Transcribe each record as written.

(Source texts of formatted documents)
- Opening Delimiter -

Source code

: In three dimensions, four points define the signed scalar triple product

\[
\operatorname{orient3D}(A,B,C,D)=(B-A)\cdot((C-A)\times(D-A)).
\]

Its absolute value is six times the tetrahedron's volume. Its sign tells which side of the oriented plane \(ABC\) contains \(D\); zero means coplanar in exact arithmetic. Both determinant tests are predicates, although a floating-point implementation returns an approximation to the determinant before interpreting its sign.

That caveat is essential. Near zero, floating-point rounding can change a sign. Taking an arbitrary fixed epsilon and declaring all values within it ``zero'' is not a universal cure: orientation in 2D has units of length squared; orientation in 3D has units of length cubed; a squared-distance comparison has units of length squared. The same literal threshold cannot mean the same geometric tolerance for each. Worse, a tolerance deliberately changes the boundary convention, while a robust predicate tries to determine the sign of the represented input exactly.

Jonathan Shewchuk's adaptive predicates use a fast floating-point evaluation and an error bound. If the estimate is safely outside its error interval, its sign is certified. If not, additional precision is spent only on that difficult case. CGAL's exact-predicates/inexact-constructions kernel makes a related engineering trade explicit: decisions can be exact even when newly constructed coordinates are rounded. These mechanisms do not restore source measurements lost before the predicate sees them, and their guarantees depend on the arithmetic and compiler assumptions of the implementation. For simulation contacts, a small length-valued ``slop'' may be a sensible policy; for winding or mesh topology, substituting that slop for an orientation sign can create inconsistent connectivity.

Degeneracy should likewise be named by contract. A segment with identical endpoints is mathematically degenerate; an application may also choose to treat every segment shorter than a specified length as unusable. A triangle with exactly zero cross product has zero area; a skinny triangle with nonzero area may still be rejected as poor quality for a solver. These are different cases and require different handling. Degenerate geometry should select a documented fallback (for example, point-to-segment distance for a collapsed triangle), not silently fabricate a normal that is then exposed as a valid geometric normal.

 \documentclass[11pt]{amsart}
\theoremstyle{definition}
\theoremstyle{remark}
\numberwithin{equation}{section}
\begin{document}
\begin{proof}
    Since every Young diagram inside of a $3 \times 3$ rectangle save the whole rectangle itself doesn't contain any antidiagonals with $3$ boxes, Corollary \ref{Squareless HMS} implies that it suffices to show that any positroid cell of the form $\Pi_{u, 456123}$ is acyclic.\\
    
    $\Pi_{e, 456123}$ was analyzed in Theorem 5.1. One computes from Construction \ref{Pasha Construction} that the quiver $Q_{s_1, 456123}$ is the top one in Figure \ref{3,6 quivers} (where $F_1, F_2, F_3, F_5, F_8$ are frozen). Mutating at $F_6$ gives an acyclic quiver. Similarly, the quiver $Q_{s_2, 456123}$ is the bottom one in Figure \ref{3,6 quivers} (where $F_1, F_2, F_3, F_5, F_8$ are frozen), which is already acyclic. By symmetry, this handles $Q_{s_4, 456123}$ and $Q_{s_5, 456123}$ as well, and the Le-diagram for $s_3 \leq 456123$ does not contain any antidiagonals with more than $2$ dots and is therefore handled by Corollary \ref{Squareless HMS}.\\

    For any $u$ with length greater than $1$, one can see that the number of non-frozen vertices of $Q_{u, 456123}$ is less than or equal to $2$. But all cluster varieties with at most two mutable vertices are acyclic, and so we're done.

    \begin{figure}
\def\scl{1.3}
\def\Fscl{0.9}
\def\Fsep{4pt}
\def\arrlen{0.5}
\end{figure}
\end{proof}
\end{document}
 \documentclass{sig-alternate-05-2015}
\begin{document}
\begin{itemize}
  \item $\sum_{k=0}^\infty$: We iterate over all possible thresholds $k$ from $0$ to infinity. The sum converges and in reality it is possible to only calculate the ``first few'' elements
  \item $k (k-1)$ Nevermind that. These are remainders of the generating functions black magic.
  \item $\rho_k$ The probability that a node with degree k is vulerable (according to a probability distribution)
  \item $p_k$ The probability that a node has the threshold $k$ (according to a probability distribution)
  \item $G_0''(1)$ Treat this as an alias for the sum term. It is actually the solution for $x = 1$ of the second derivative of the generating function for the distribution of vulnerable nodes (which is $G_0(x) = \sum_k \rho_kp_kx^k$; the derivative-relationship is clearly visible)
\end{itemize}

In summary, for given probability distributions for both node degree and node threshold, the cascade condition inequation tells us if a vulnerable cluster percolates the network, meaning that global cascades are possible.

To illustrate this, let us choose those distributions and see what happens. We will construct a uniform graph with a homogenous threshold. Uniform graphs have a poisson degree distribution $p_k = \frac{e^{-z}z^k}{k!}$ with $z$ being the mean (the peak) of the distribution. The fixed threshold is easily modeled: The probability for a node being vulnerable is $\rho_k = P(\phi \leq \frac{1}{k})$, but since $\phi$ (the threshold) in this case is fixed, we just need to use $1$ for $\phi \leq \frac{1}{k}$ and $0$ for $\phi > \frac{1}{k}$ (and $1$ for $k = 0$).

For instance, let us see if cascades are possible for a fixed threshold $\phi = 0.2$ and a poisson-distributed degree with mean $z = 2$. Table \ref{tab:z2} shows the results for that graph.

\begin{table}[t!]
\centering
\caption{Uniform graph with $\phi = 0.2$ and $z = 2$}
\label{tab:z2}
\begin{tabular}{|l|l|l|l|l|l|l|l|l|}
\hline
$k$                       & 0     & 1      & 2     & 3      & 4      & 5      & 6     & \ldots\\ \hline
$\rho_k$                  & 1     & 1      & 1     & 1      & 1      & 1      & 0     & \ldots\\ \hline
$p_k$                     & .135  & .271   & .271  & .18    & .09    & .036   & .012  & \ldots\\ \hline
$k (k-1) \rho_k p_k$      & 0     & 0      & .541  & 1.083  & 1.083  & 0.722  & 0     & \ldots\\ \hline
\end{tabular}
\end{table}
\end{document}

- Closing Delimiter -

# Exercise response:
Source code

: In three dimensions, four points define the signed scalar triple product

\[
\operatorname{orient3D}(A,B,C,D)=(B-A)\cdot((C-A)\times(D-A)).
\]

Its absolute value is six times the tetrahedron's volume. Its sign tells which side of the oriented plane \(ABC\) contains \(D\); zero means coplanar in exact arithmetic. Both determinant tests are predicates, although a floating-point implementation returns an approximation to the determinant before interpreting its sign.

That caveat is essential. Near zero, floating-point rounding can change a sign. Taking an arbitrary fixed epsilon and declaring all values within it ``zero'' is not a universal cure: orientation in 2D has units of length squared; orientation in 3D has units of length cubed; a squared-distance comparison has units of length squared. The same literal threshold cannot mean the same geometric tolerance for each. Worse, a tolerance deliberately changes the boundary convention, while a robust predicate tries to determine the sign of the represented input exactly.

Jonathan Shewchuk's adaptive predicates use a fast floating-point evaluation and an error bound. If the estimate is safely outside its error interval, its sign is certified. If not, additional precision is spent only on that difficult case. CGAL's exact-predicates/inexact-constructions kernel makes a related engineering trade explicit: decisions can be exact even when newly constructed coordinates are rounded. These mechanisms do not restore source measurements lost before the predicate sees them, and their guarantees depend on the arithmetic and compiler assumptions of the implementation. For simulation contacts, a small length-valued ``slop'' may be a sensible policy; for winding or mesh topology, substituting that slop for an orientation sign can create inconsistent connectivity.

Degeneracy should likewise be named by contract. A segment with identical endpoints is mathematically degenerate; an application may also choose to treat every segment shorter than a specified length as unusable. A triangle with exactly zero cross product has zero area; a skinny triangle with nonzero area may still be rejected as poor quality for a solver. These are different cases and require different handling. Degenerate geometry should select a documented fallback (for example, point-to-segment distance for a collapsed triangle), not silently fabricate a normal that is then exposed as a valid geometric normal.

 \documentclass[11pt]{amsart}
\theoremstyle{definition}
\theoremstyle{remark}
\numberwithin{equation}{section}
\begin{document}
\begin{proof}
    Since every Young diagram inside of a $3 \times 3$ rectangle save the whole rectangle itself doesn't contain any antidiagonals with $3$ boxes, Corollary \ref{Squareless HMS} implies that it suffices to show that any positroid cell of the form $\Pi_{u, 456123}$ is acyclic.\\
    
    $\Pi_{e, 456123}$ was analyzed in Theorem 5.1. One computes from Construction \ref{Pasha Construction} that the quiver $Q_{s_1, 456123}$ is the top one in Figure \ref{3,6 quivers} (where $F_1, F_2, F_3, F_5, F_8$ are frozen). Mutating at $F_6$ gives an acyclic quiver. Similarly, the quiver $Q_{s_2, 456123}$ is the bottom one in Figure \ref{3,6 quivers} (where $F_1, F_2, F_3, F_5, F_8$ are frozen), which is already acyclic. By symmetry, this handles $Q_{s_4, 456123}$ and $Q_{s_5, 456123}$ as well, and the Le-diagram for $s_3 \leq 456123$ does not contain any antidiagonals with more than $2$ dots and is therefore handled by Corollary \ref{Squareless HMS}.\\

    For any $u$ with length greater than $1$, one can see that the number of non-frozen vertices of $Q_{u, 456123}$ is less than or equal to $2$. But all cluster varieties with at most two mutable vertices are acyclic, and so we're done.

    \begin{figure}
\def\scl{1.3}
\def\Fscl{0.9}
\def\Fsep{4pt}
\def\arrlen{0.5}
\end{figure}
\end{proof}
\end{document}
 \documentclass{sig-alternate-05-2015}
\begin{document}
\begin{itemize}
  \item $\sum_{k=0}^\infty$: We iterate over all possible thresholds $k$ from $0$ to infinity. The sum converges and in reality it is possible to only calculate the ``first few'' elements
  \item $k (k-1)$ Nevermind that. These are remainders of the generating functions black magic.
  \item $\rho_k$ The probability that a node with degree k is vulerable (according to a probability distribution)
  \item $p_k$ The probability that a node has the threshold $k$ (according to a probability distribution)
  \item $G_0''(1)$ Treat this as an alias for the sum term. It is actually the solution for $x = 1$ of the second derivative of the generating function for the distribution of vulnerable nodes (which is $G_0(x) = \sum_k \rho_kp_kx^k$; the derivative-relationship is clearly visible)
\end{itemize}

In summary, for given probability distributions for both node degree and node threshold, the cascade condition inequation tells us if a vulnerable cluster percolates the network, meaning that global cascades are possible.

To illustrate this, let us choose those distributions and see what happens. We will construct a uniform graph with a homogenous threshold. Uniform graphs have a poisson degree distribution $p_k = \frac{e^{-z}z^k}{k!}$ with $z$ being the mean (the peak) of the distribution. The fixed threshold is easily modeled: The probability for a node being vulnerable is $\rho_k = P(\phi \leq \frac{1}{k})$, but since $\phi$ (the threshold) in this case is fixed, we just need to use $1$ for $\phi \leq \frac{1}{k}$ and $0$ for $\phi > \frac{1}{k}$ (and $1$ for $k = 0$).

For instance, let us see if cascades are possible for a fixed threshold $\phi = 0.2$ and a poisson-distributed degree with mean $z = 2$. Table \ref{tab:z2} shows the results for that graph.

\begin{table}[t!]
\centering
\caption{Uniform graph with $\phi = 0.2$ and $z = 2$}
\label{tab:z2}
\begin{tabular}{|l|l|l|l|l|l|l|l|l|}
\hline
$k$                       & 0     & 1      & 2     & 3      & 4      & 5      & 6     & \ldots\\ \hline
$\rho_k$                  & 1     & 1      & 1     & 1      & 1      & 1      & 0     & \ldots\\ \hline
$p_k$                     & .135  & .271   & .271  & .18    & .09    & .036   & .012  & \ldots\\ \hline
$k (k-1) \rho_k p_k$      & 0     & 0      & .541  & 1.083  & 1.083  & 0.722  & 0     & \ldots\\ \hline
\end{tabular}
\end{table}
\end{document}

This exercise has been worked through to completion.